### Directions:
Note each line of the entries that includes "void". Then copy those lines.

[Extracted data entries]
----

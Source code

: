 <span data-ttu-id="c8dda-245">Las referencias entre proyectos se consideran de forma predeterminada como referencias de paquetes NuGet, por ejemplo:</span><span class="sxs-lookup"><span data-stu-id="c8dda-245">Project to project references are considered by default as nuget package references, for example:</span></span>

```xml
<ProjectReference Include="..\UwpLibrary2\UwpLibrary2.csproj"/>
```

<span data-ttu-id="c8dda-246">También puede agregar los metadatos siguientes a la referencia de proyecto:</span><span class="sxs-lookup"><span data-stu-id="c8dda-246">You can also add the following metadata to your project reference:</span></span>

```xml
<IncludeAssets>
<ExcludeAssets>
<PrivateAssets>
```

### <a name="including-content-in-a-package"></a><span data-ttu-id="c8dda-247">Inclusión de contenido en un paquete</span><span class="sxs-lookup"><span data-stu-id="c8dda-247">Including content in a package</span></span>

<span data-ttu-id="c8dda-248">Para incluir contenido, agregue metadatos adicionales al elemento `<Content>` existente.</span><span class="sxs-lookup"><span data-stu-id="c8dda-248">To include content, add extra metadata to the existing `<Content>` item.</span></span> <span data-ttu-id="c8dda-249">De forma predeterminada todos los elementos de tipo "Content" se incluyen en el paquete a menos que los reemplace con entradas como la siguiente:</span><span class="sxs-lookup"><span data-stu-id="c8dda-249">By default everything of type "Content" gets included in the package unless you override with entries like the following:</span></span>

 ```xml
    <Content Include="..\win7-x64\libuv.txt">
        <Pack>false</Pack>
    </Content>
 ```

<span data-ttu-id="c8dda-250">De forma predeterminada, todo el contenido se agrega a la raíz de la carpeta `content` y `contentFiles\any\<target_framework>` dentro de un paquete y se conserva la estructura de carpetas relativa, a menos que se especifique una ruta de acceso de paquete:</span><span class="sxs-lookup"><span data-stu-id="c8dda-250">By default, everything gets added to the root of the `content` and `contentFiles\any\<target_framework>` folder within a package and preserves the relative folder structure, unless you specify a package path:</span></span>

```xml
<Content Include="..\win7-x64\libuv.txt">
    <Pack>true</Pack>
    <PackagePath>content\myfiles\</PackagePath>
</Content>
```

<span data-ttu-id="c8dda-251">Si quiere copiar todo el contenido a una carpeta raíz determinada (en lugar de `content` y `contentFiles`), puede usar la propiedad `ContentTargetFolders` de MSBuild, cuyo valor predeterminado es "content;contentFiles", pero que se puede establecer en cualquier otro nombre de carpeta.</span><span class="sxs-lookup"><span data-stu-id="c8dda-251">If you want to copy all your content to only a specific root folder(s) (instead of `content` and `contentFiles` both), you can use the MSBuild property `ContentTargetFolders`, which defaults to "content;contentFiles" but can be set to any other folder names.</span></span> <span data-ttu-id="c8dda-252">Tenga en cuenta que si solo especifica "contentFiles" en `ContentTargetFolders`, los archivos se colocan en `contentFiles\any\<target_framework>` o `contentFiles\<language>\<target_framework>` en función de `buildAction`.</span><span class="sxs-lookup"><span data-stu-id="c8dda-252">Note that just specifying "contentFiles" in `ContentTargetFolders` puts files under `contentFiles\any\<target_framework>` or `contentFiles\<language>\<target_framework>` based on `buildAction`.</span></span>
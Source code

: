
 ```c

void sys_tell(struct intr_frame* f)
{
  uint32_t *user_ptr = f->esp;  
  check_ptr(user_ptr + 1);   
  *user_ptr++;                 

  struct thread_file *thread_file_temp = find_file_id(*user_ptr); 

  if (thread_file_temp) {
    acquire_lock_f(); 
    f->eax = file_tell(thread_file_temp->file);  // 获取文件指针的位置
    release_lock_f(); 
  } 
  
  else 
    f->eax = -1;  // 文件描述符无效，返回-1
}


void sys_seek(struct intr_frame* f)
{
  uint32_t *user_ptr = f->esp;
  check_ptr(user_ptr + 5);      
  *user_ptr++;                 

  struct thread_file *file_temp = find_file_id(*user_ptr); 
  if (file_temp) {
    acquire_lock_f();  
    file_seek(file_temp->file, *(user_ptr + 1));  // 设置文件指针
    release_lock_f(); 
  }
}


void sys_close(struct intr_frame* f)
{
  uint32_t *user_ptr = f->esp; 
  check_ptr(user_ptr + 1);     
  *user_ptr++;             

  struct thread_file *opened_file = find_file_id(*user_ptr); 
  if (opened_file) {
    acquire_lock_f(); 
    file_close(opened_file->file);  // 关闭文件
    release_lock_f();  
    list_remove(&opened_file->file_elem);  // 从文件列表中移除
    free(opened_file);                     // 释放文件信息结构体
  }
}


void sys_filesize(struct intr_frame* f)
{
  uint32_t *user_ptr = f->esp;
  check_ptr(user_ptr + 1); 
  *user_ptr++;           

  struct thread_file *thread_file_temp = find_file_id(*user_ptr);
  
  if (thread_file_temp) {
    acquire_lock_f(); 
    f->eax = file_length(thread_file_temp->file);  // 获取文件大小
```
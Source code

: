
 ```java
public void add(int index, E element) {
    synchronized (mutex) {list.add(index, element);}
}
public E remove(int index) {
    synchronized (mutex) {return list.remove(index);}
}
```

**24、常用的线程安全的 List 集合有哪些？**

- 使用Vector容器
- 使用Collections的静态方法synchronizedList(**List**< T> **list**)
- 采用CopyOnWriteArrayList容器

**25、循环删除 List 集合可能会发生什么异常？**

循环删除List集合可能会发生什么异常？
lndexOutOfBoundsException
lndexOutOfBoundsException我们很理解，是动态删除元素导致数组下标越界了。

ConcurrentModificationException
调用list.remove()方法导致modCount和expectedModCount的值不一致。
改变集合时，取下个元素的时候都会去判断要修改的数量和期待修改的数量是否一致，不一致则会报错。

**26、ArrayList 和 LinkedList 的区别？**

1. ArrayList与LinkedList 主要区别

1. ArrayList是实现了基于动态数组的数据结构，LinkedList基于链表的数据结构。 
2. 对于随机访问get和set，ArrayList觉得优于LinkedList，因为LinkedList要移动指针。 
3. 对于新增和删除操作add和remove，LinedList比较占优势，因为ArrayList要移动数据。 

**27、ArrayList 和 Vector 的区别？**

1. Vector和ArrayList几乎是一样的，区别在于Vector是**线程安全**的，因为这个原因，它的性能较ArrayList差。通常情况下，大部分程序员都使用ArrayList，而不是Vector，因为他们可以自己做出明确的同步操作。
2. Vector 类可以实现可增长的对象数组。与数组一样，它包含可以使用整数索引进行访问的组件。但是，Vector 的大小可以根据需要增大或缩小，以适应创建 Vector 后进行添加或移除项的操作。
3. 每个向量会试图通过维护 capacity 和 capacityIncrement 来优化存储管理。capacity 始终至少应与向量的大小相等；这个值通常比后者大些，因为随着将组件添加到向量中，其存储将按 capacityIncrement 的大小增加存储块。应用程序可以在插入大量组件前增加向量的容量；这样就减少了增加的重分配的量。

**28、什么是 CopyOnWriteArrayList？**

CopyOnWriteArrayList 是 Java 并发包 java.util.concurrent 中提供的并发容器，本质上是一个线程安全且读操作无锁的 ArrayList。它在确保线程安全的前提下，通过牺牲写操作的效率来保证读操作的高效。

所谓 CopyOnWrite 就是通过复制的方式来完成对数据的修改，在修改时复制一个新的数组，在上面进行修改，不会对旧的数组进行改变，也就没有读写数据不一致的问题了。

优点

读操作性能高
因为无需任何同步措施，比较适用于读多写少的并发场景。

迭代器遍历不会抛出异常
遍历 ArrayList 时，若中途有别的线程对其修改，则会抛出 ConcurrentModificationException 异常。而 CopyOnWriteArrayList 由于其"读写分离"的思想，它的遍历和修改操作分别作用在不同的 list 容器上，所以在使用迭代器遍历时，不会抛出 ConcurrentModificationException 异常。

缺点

----

### Your solution:
void sys_tell(struct intr_frame* f)
void sys_seek(struct intr_frame* f)
void sys_close(struct intr_frame* f)
void sys_filesize(struct intr_frame* f)
public void add(int index, E element) {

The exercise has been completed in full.